BOOK REVIEW

Links of psychological literacy

The reviewer explains how the anticipated student learning outcome is an important factor for the foundation of a well-rounded psychological curricular

By Thomas F. Cloonan, PhD

"The Psychologically Literate Citizen: Foundations and Global Perspectives"
Edited by Jacquelyn Cranney and Dana S. Dunn
Oxford University Press, 2011, 357 pages
ISBN: 978-0-19-979494-2

We now have a manual that brings to psychology the notion of "psychological literacy." It addresses departmental and curricular planning for enabling students to learn the lifeworld relevancies of psychology. In Chapter 14 of Cranney and Dunn's book, Annie Trapp and Jacqueline Akhurst refer to the term's formal definition:

The term resonates with two criteria in McGovern and colleagues' (2010) definition of psychological literacy, namely "Applying psychological principles to personal, social, and organizational issues in work, relationships, and the broader community" (p. 11) and "Being insightful and reflective about one's own and others' behavior and mental processes" (p. 11). (p. 191)

The 23 chapters of this book examine different dimensions of psychological literacy. The book's exposition on psychological literacy moves the topic up from individual classroom efforts by teachers to a profession-wide explication and application of psychology's relevance to undergraduate students' lifeworlds. The introductory course is the first place for promotion of psychological literacy.

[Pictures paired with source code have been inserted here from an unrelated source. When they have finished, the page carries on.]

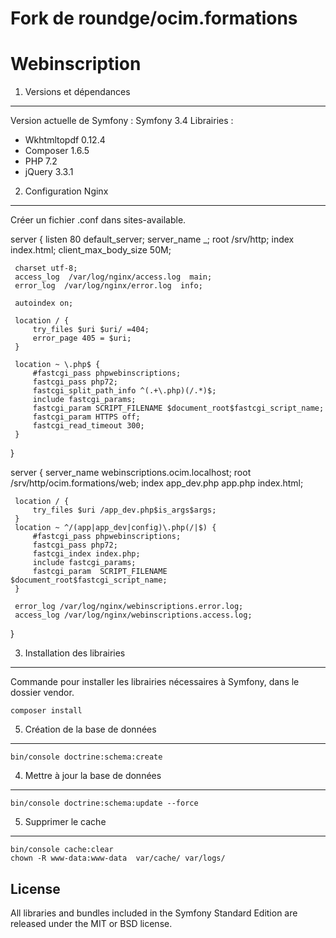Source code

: # Fork de roundge/ocim.formations #

Webinscription
==============

1) Versions et dépendances
--------------------------

Version actuelle de Symfony : Symfony 3.4 
Librairies :
  * Wkhtmltopdf 0.12.4
  * Composer 1.6.5
  * PHP 7.2
  * jQuery 3.3.1

2) Configuration Nginx
----------------------

Créer un fichier .conf dans sites-available.

server {
     listen       80  default_server;
     server_name  _;
     root /srv/http;
     index index.html;
     client_max_body_size 50M;

     charset utf-8;
     access_log  /var/log/nginx/access.log  main;
     error_log  /var/log/nginx/error.log  info;

     autoindex on;

     location / {
         try_files $uri $uri/ =404;
         error_page 405 = $uri;
     }

     location ~ \.php$ {
         #fastcgi_pass phpwebinscriptions;
         fastcgi_pass php72;
         fastcgi_split_path_info ^(.+\.php)(/.*)$;
         include fastcgi_params;
         fastcgi_param SCRIPT_FILENAME $document_root$fastcgi_script_name;
         fastcgi_param HTTPS off;
         fastcgi_read_timeout 300;
     }
}

server {
     server_name webinscriptions.ocim.localhost;
     root /srv/http/ocim.formations/web;
     index app_dev.php app.php index.html;

     location / {
         try_files $uri /app_dev.php$is_args$args;
     }
     location ~ ^/(app|app_dev|config)\.php(/|$) {
         #fastcgi_pass phpwebinscriptions;
         fastcgi_pass php72;
         fastcgi_index index.php;
         include fastcgi_params;
         fastcgi_param  SCRIPT_FILENAME $document_root$fastcgi_script_name;
     }

     error_log /var/log/nginx/webinscriptions.error.log;
     access_log /var/log/nginx/webinscriptions.access.log;
}

3) Installation des librairies 
------------------------------

Commande pour installer les librairies nécessaires à Symfony, dans le dossier vendor.

    composer install

5) Création de la base de données
---------------------------------

    bin/console doctrine:schema:create 

4) Mettre à jour la base de données
-----------------------------------

    bin/console doctrine:schema:update --force

5) Supprimer le cache
---------------------

    bin/console cache:clear
    chown -R www-data:www-data  var/cache/ var/logs/ 

License
-------

All libraries and bundles included in the Symfony Standard Edition are
released under the MIT or BSD license.
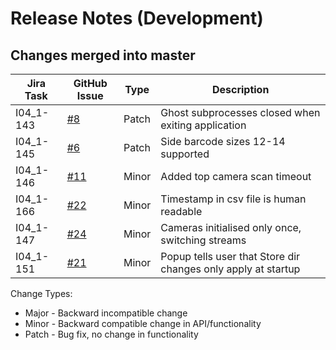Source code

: Release Notes (Development)
===========================

Changes merged into master
--------------------------
| Jira Task | GitHub Issue | Type | Description |
|-----------|--------------|------|-------------|
| I04_1-143 | [#8](https://github.com/DiamondLightSource/PuckBarcodeReader/issues/8) | Patch | Ghost subprocesses closed when exiting application |
| I04_1-145 | [#6](https://github.com/DiamondLightSource/PuckBarcodeReader/issues/6) | Patch | Side barcode sizes 12-14 supported |
| I04_1-146 | [#11](https://github.com/DiamondLightSource/PuckBarcodeReader/issues/11) | Minor | Added top camera scan timeout |
| I04_1-166 | [#22](https://github.com/DiamondLightSource/PuckBarcodeReader/issues/22) | Minor | Timestamp in csv file is human readable |
| I04_1-147 | [#24](https://github.com/DiamondLightSource/PuckBarcodeReader/issues/24) | Minor | Cameras initialised only once, switching streams |
| I04_1-151 | [#21](https://github.com/DiamondLightSource/PuckBarcodeReader/issues/21) | Minor | Popup tells user that Store dir changes only apply at startup |

Change Types:
* Major - Backward incompatible change
* Minor - Backward compatible change in API/functionality
* Patch - Bug fix, no change in functionality

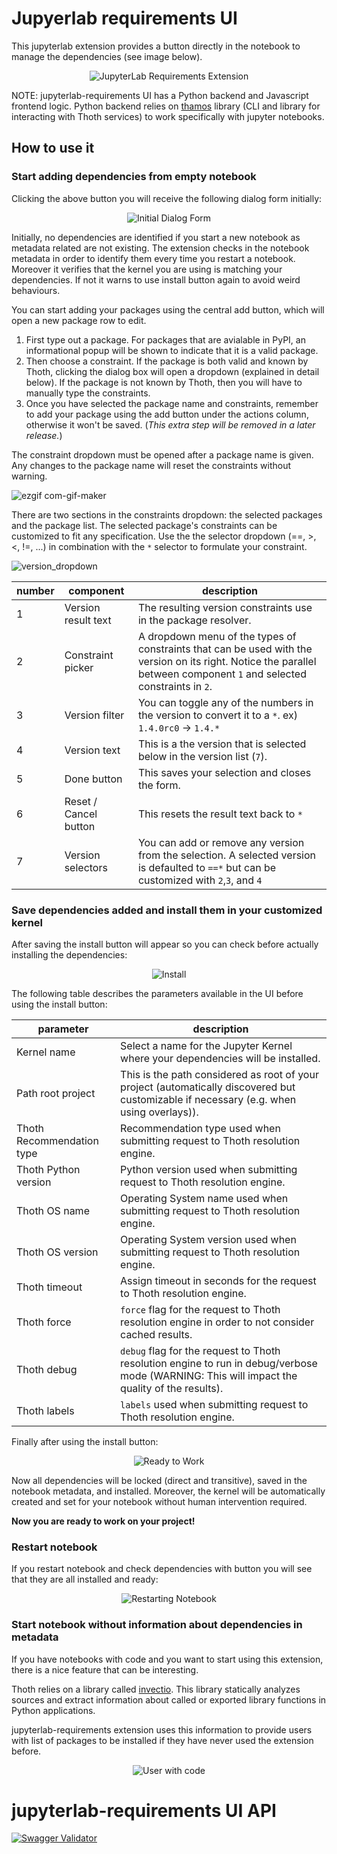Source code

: # Jupyerlab requirements UI

This jupyterlab extension provides a button directly in the notebook to manage the dependencies (see image below).

<div style="text-align:center">
<img alt="JupyterLab Requirements Extension" src="https://raw.githubusercontent.com/thoth-station/jupyterlab-requirements/master/docs/images/JupyterLabRequirementsExtension.jpg">
</div>

NOTE: jupyterlab-requirements UI has a Python backend and Javascript frontend logic. Python backend relies on [thamos](https://github.com/thoth-station/thamos) library (CLI and library for interacting with Thoth services) to work specifically with jupyter notebooks.

## How to use it

### Start adding dependencies from empty notebook

Clicking the above button you will receive the following dialog form initially:

<div style="text-align:center">
<img alt="Initial Dialog Form" src="https://raw.githubusercontent.com/thoth-station/jupyterlab-requirements/master/docs/images/InitialDialogForm.png">
</div>

Initially, no dependencies are identified if you start a new notebook as metadata related are not existing.
The extension checks in the notebook metadata in order to identify them every time you restart a notebook.
Moreover it verifies that the kernel you are using is matching your dependencies. If not it warns to use install button again to avoid weird behaviours.

You can start adding your packages using the central add button, which will open a new package row to edit.
1. First type out a package. For packages that are avialable in PyPI, an informational popup will be shown to indicate that it is a valid package.
2. Then choose a constraint. If the package is both valid and known by Thoth, clicking the dialog box will open a dropdown (explained in detail below). If the package is not known by Thoth, then you will have to manually type the constraints.
3. Once you have selected the package name and constraints, remember to add your package using the add button under the actions column, otherwise it won't be saved. (_This extra step will be removed in a later release._)

The constraint dropdown must be opened after a package name is given. Any changes to the package name will reset the constraints without warning.

![ezgif com-gif-maker](https://user-images.githubusercontent.com/12587674/154281326-7b392e03-5d99-4b95-b44b-42653fa7f375.gif)

There are two sections in the constraints dropdown: the selected packages and the package list. The selected package's constraints can be customized to fit any specification. Use the the selector dropdown (==, >, <, !=, ...) in combination with the `*` selector to formulate your constraint.

![version_dropdown](https://user-images.githubusercontent.com/12587674/154273898-66ea7873-3444-432c-bc13-e71c9e40e733.png)

| number | component | description |
| ------------- | ------------------ | ------------------ |
| 1 | Version result text | The resulting version constraints use in the package resolver. |
| 2 | Constraint picker | A dropdown menu of the types of constraints that can be used with the version on its right. Notice the parallel between component `1` and selected constraints in `2`. |
| 3 | Version filter | You can toggle any of the numbers in the version to convert it to a `*`. ex) `1.4.0rc0` -> `1.4.*`  |
| 4 | Version text | This is a the version that is selected below in the version list (`7`). |
| 5 | Done button | This saves your selection and closes the form. |
| 6 | Reset / Cancel button | This resets the result text back to `*` |
| 7 | Version selectors | You can add or remove any version from the selection. A selected version is defaulted to `==*` but can be customized with `2`,`3`, and `4` |

### Save dependencies added and install them in your customized kernel

After saving the install button will appear so you can check before actually installing the dependencies:

<div style="text-align:center">
<img alt="Install" src="https://user-images.githubusercontent.com/12587674/154145147-c6ad1b6a-336c-4922-95b1-5fc276b7f3a8.png">
</div>

The following table describes the parameters available in the UI before using the install button:

| parameter | description |
| ------------- | ------------------ |
| Kernel name | Select a name for the Jupyter Kernel where your dependencies will be installed. |
| Path root project | This is the path considered as root of your project (automatically discovered but customizable if necessary (e.g. when using overlays)). |
| Thoth Recommendation type | Recommendation type used when submitting request to Thoth resolution engine. |
| Thoth Python version | Python version used when submitting request to Thoth resolution engine. |
| Thoth OS name | Operating System name used when submitting request to Thoth resolution engine. |
| Thoth OS version | Operating System version used when submitting request to Thoth resolution engine. |
| Thoth timeout | Assign timeout in seconds for the request to Thoth resolution engine. |
| Thoth force | `force` flag for the request to Thoth resolution engine in order to not consider cached results. |
| Thoth debug | `debug` flag for the request to Thoth resolution engine to run in debug/verbose mode (WARNING: This will impact the quality of the results). |
| Thoth labels | `labels` used when submitting request to Thoth resolution engine. |


Finally after using the install button:

<div style="text-align:center">
<img alt="Ready to Work" src="https://raw.githubusercontent.com/thoth-station/jupyterlab-requirements/master/docs/images/ReadyToWork.png">
</div>

Now all dependencies will be locked (direct and transitive), saved in the notebook metadata, and installed. Moreover, the kernel will be automatically created and set for your notebook without human intervention required.

**Now you are ready to work on your project!**

### Restart notebook

If you restart notebook and check dependencies with button you will see that they are all installed and ready:

<div style="text-align:center">
<img alt="Restarting Notebook" src="https://raw.githubusercontent.com/thoth-station/jupyterlab-requirements/master/docs/images/RestartingNotebook.png">
</div>

### Start notebook without information about dependencies in metadata

If you have notebooks with code and you want to start using this extension, there is a nice feature that can be interesting.

Thoth relies on a library called [invectio](https://github.com/thoth-station/invectio). This library statically analyzes sources and extract information about called or exported library functions in Python applications.

jupyterlab-requirements extension uses this information to provide users with list of packages to be installed if they have never used the extension before.

<div style="text-align:center">
<img alt="User with code" src="https://raw.githubusercontent.com/thoth-station/jupyterlab-requirements/master/docs/images/UserwithCode.png">
</div>

# jupyterlab-requirements UI API

[![Swagger Validator](https://img.shields.io/swagger/valid/3.0?specUrl=https%3A%2F%2Fraw.githubusercontent.com%2Fthoth-station%/jupyterlab-requirements%2Fmaster%jupyterlab_requirements%2Frest_api.yml)](https://petstore.swagger.io/?url=https://raw.githubusercontent.com/thoth-station/jupyterlab-requirements/master/jupyterlab_requirements/dependency_management/jupyterlab_requirements.yaml)
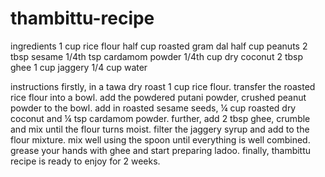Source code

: # thambittu-recipe
ingredients
1 cup rice flour
half cup roasted gram dal
half cup peanuts
2 tbsp sesame
1/4th tsp cardamom powder
1/4th cup dry coconut 
2 tbsp ghee
1 cup jaggery 
1/4 cup water 

instructions
firstly, in a tawa dry roast 1 cup rice flour.
transfer the roasted rice flour into a bowl.
add the powdered putani powder, crushed peanut powder to the bowl.
add in roasted sesame seeds, ¼ cup roasted dry coconut and ¼ tsp cardamom powder.
further, add 2 tbsp ghee, crumble and mix until the flour turns moist.
filter the jaggery syrup and add to the flour mixture.
mix well using the spoon until everything is well combined.
grease your hands with ghee and start preparing ladoo.
finally, thambittu recipe is ready to enjoy for 2 weeks.
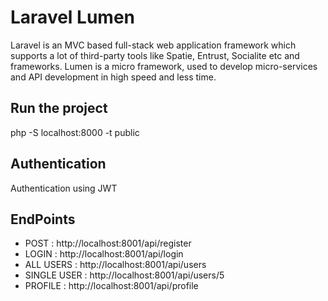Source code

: # Laravel Lumen 
Laravel is an MVC based full-stack web application framework which supports a lot of third-party tools like Spatie, Entrust, Socialite etc and frameworks. Lumen is a micro framework, used to develop micro-services and API development in high speed and less time.

## Run the project
php -S localhost:8000 -t public

## Authentication
Authentication using JWT

## EndPoints
- POST        : http://localhost:8001/api/register
- LOGIN       : http://localhost:8001/api/login
- ALL USERS   : http://localhost:8001/api/users
- SINGLE USER : http://localhost:8001/api/users/5
- PROFILE     : http://localhost:8001/api/profile


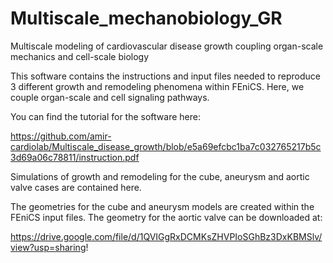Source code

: # Multiscale_mechanobiology_GR
Multiscale modeling of cardiovascular disease growth coupling organ-scale mechanics and cell-scale biology

This software contains the instructions and input files needed to reproduce 3 different growth and remodeling phenomena within FEniCS. Here, we couple organ-scale and cell signaling pathways. 

You can find the tutorial for the software here:

https://github.com/amir-cardiolab/Multiscale_disease_growth/blob/e5a69efcbc1ba7c032765217b5c3d69a06c78811/instruction.pdf

Simulations of growth and remodeling for the cube, aneurysm and aortic valve cases are contained here. 

The geometries for the cube and aneurysm models are created within the FEniCS input files. The geometry for the aortic valve can be downloaded at: 

https://drive.google.com/file/d/1QVIGgRxDCMKsZHVPIoSGhBz3DxKBMSlv/view?usp=sharing!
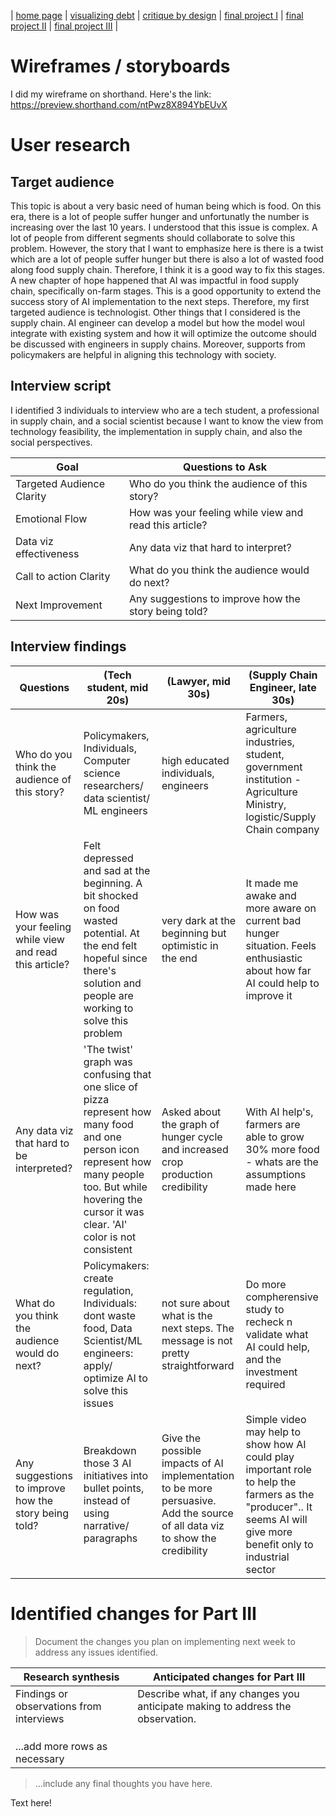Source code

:| [home page](https://asuyanto.github.io/tswd-portfolio/) | [visualizing debt](visualizing-government-debt) | [critique by design](critique-by-design) | [final project I](final-project-part-one) | [final project II](final-project-part-two) | [final project III](final-project-part-three) |

# Wireframes / storyboards
I did my wireframe on shorthand. Here's the link: https://preview.shorthand.com/ntPwz8X894YbEUvX

# User research 

## Target audience

This topic is about a very basic need of human being which is food. On this era, there is a lot of people suffer hunger and unfortunatly the number is increasing over the last 10 years. I understood that this issue is complex. A lot of people from different segments should collaborate to solve this problem. However, the story that I want to emphasize here is there is a twist which are a lot of people suffer hunger but there is also a lot of wasted food along food supply chain. Therefore, I think it is a good way to fix this stages.
A new chapter of hope happened that AI was impactful in food supply chain, specifically on-farm stages. This is a good opportunity to extend the success story of AI implementation to the next steps. Therefore, my first targeted audience is technologist. Other things that I considered is the supply chain. AI engineer can develop a model but how the model woul integrate with existing system and how it will optimize the outcome should be discussed with engineers in supply chains. Moreover, supports from policymakers are helpful in aligning this technology with society.

## Interview script

I identified 3 individuals to interview who are a tech student, a professional in supply chain, and a social scientist because I want to know the view from technology feasibility, the implementation in supply chain, and also the social perspectives.

| Goal | Questions to Ask |
|------|------------------|
|   Targeted Audience Clarity  | Who do you think the audience of this story? |
|   Emotional Flow   | How was your feeling while view and read this article? |
|   Data viz effectiveness   | Any data viz that hard to interpret? |
|   Call to action Clarity   | What do you think the audience would do next? |
|   Next Improvement   | Any suggestions to improve how the story being told? |


## Interview findings

| Questions               | (Tech student, mid 20s) | (Lawyer, mid 30s)| (Supply Chain Engineer, late 30s) |
|-------------------------|--------------------|--------------------|------------------|
| Who do you think the audience of this story? | Policymakers, Individuals, Computer science researchers/ data scientist/ ML engineers|high educated individuals, engineers| Farmers, agriculture industries, student, government institution - Agriculture Ministry, logistic/Supply Chain company |
| How was your feeling while view and read this article?| Felt depressed and sad at the beginning. A bit shocked on food wasted potential. At the end felt hopeful since there's solution and people are working to solve this problem|very dark at the beginning but optimistic in the end| It made me awake and more aware on current bad hunger situation. Feels enthusiastic about how far AI could help to improve it|
| Any data viz that hard to be interpreted? |'The twist' graph was confusing that one slice of pizza represent how many food and one person icon represent how many people too. But while hovering the cursor it was clear. 'AI' color is not consistent| Asked about the graph of hunger cycle and increased crop production credibility |With AI help's, farmers are able to grow 30% more food - whats are the assumptions made here|
| What do you think the audience would do next? | Policymakers: create regulation, Individuals: dont waste food, Data Scientist/ML engineers: apply/ optimize AI to solve this issues | not sure about what is the next steps. The message is not pretty straightforward |Do more compherensive study to recheck n validate what AI could help, and the investment required|
| Any suggestions to improve how the story being told? | Breakdown those 3 AI initiatives into bullet points, instead of using narrative/ paragraphs | Give the possible impacts of AI implementation to be more persuasive. Add the source of all data viz to show the credibility |Simple video may help to show how AI could play important role to help the farmers as the "producer".. It seems AI will give more benefit only to industrial sector|

# Identified changes for Part III
> Document the changes you plan on implementing next week to address any issues identified.  


| Research synthesis                       | Anticipated changes for Part III                                                |
|------------------------------------------|---------------------------------------------------------------------------------|
| Findings or observations from interviews | Describe what, if any changes you anticipate making to address the observation. |
|                                          |                                                                                 |
|                                          |                                                                                 |
|                                          |                                                                                 |
| ...add more rows as necessary            |                                                                                 |

> ...include any final thoughts you have here. 

Text here!

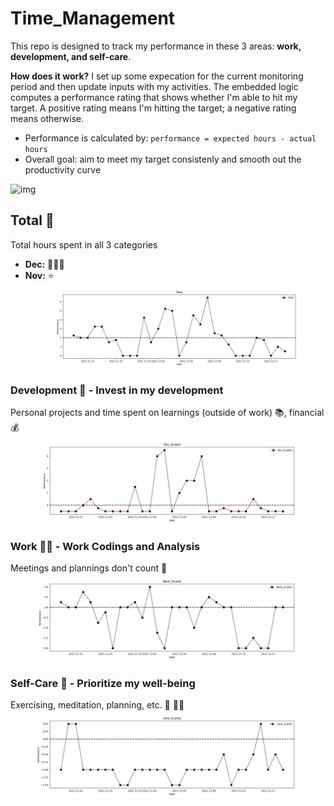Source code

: # Time_Management
This repo is designed to track my performance in these 3 areas: **work, development, and self-care**. 

**How does it work?**
I set up some expecation for the current monitoring period and then update inputs with my activities. The embedded logic computes a performance rating that shows whether I'm able to hit my target. A positive rating means I'm hitting the target; a negative rating means otherwise. 
- Performance is calculated by: `performance = expected hours - actual hours`
- Overall goal: aim to meet my target consistenly and smooth out the productivity curve

![img](https://getlighthouse.com/blog/wp-content/uploads/2016/03/dilbert_career_path.png)

## Total 🎯
Total hours spent in all 3 categories
- **Dec:** 🌟🌟🌟
- **Nov:** ⭐
![total](https://github.com/krystinli/Time_Management/blob/main/img/total_plot.png)

### Development 🌳 - Invest in my development
Personal projects and time spent on learnings (outside of work) 📚, financial 💰
![coding](https://github.com/krystinli/Time_Management/blob/main/img/dev_plot.png)

### Work 🧑‍🔬 - Work Codings and Analysis
Meetings and plannings don't count 👀
![work](https://github.com/krystinli/Time_Management/blob/main/img/work_plot.png)

### Self-Care 💟 - Prioritize my well-being
Exercising, meditation, planning, etc. 🏡 🏃‍♀️
![planning](https://github.com/krystinli/Time_Management/blob/main/img/care_plot.png)

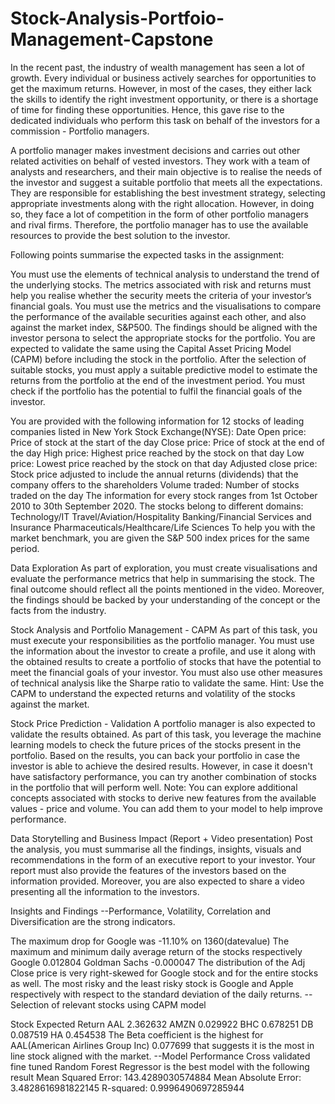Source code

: # Stock-Analysis-Portfoio-Management-Capstone

In the recent past, the industry of wealth management has seen a lot of growth. Every individual or business actively searches for opportunities to get the maximum returns. However, in most of the cases, they either lack the skills to identify the right investment opportunity, or there is a shortage of time for finding these opportunities. Hence, this gave rise to the dedicated individuals who perform this task on behalf of the investors for a commission - Portfolio managers.

A portfolio manager makes investment decisions and carries out other related activities on behalf of vested investors. They work with a team of analysts and researchers, and their main objective is to realise the needs of the investor and suggest a suitable portfolio that meets all the expectations. They are responsible for establishing the best investment strategy, selecting appropriate investments along with the right allocation. However, in doing so, they face a lot of competition in the form of other portfolio managers and rival firms. Therefore, the portfolio manager has to use the available resources to provide the best solution to the investor.

Following points summarise the expected tasks in the assignment:

You must use the elements of technical analysis to understand the trend of the underlying stocks. The metrics associated with risk and returns must help you realise whether the security meets the criteria of your investor’s financial goals. You must use the metrics and the visualisations to compare the performance of the available securities against each other, and also against the market index, S&P500. The findings should be aligned with the investor persona to select the appropriate stocks for the portfolio. You are expected to validate the same using the Capital Asset Pricing Model (CAPM) before including the stock in the portfolio. After the selection of suitable stocks, you must apply a suitable predictive model to estimate the returns from the portfolio at the end of the investment period. You must check if the portfolio has the potential to fulfil the financial goals of the investor.

You are provided with the following information for 12 stocks of leading companies listed in New York Stock Exchange(NYSE): Date Open price: Price of stock at the start of the day Close price: Price of stock at the end of the day High price: Highest price reached by the stock on that day Low price: Lowest price reached by the stock on that day Adjusted close price: Stock price adjusted to include the annual returns (dividends) that the company offers to the shareholders Volume traded: Number of stocks traded on the day The information for every stock ranges from 1st October 2010 to 30th September 2020. The stocks belong to different domains: Technology/IT Travel/Aviation/Hospitality Banking/Financial Services and Insurance Pharmaceuticals/Healthcare/Life Sciences To help you with the market benchmark, you are given the S&P 500 index prices for the same period.

Data Exploration As part of exploration, you must create visualisations and evaluate the performance metrics that help in summarising the stock. The final outcome should reflect all the points mentioned in the video. Moreover, the findings should be backed by your understanding of the concept or the facts from the industry.

Stock Analysis and Portfolio Management - CAPM As part of this task, you must execute your responsibilities as the portfolio manager. You must use the information about the investor to create a profile, and use it along with the obtained results to create a portfolio of stocks that have the potential to meet the financial goals of your investor. You must also use other measures of technical analysis like the Sharpe ratio to validate the same. Hint: Use the CAPM to understand the expected returns and volatility of the stocks against the market.

Stock Price Prediction - Validation A portfolio manager is also expected to validate the results obtained. As part of this task, you leverage the machine learning models to check the future prices of the stocks present in the portfolio. Based on the results, you can back your portfolio in case the investor is able to achieve the desired results. However, in case it doesn't have satisfactory performance, you can try another combination of stocks in the portfolio that will perform well. Note: You can explore additional concepts associated with stocks to derive new features from the available values - price and volume. You can add them to your model to help improve performance.

Data Storytelling and Business Impact (Report + Video presentation) Post the analysis, you must summarise all the findings, insights, visuals and recommendations in the form of an executive report to your investor. Your report must also provide the features of the investors based on the information provided. Moreover, you are also expected to share a video presenting all the information to the investors.

Insights and Findings
--Performance, Volatility, Correlation and Diversification are the strong indicators.

The maximum drop for Google was -11.10% on 1360(datevalue)
The maximum and minimum daily average return of the stocks respectively Google 0.012804 Goldman Sachs -0.000047
The distribution of the Adj Close price is very right-skewed for Google stock and for the entire stocks as well.
The most risky and the least risky stock is Google and Apple respectively with respect to the standard deviation of the daily returns.
--Selection of relevant stocks using CAPM model

Stock Expected Return AAL 2.362632 AMZN 0.029922 BHC 0.678251 DB 0.087519 HA 0.454538
The Beta coefficient is the highest for AAL(American Airlines Group Inc) 0.077699 that suggests it is the most in line stock aligned with the market.
--Model Performance Cross validated fine tuned Random Forest Regressor is the best model with the following result Mean Squared Error: 143.4289030574884 Mean Absolute Error: 3.4828616981822145 R-squared: 0.9996490697285944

In educational language, the authors view psychological literacy as an anticipated student learning outcome (SLO) in undergraduate education. "SLOs are concrete statements that indicate what students will know or be able to demonstrate once they have completed an activity, a course, or a major . . ." (p. 17). "Know" or "demonstrate" for psychological literacy is with respect to the transfer of psychological findings, theories and principles to the lifeworld.

Institutional and departmental planning is necessary for the accomplishment of psychological literacy in students. It is top-down in character. Equally necessary is the bottom-up involvement of students. In Chapter 11, Jacquelyn Cranney and colleagues (11 of them) refer to a priority of student-initiative in the development of SLOs for the psychological literacy of students. "Emphasis is on student-centered, active L&T [learning and teaching] strategies, with progressive development of SLOs and 'real-life' connections being made wherever possible" (p. 148). Student-centered learning is bottom-up engagement of psychological literacy.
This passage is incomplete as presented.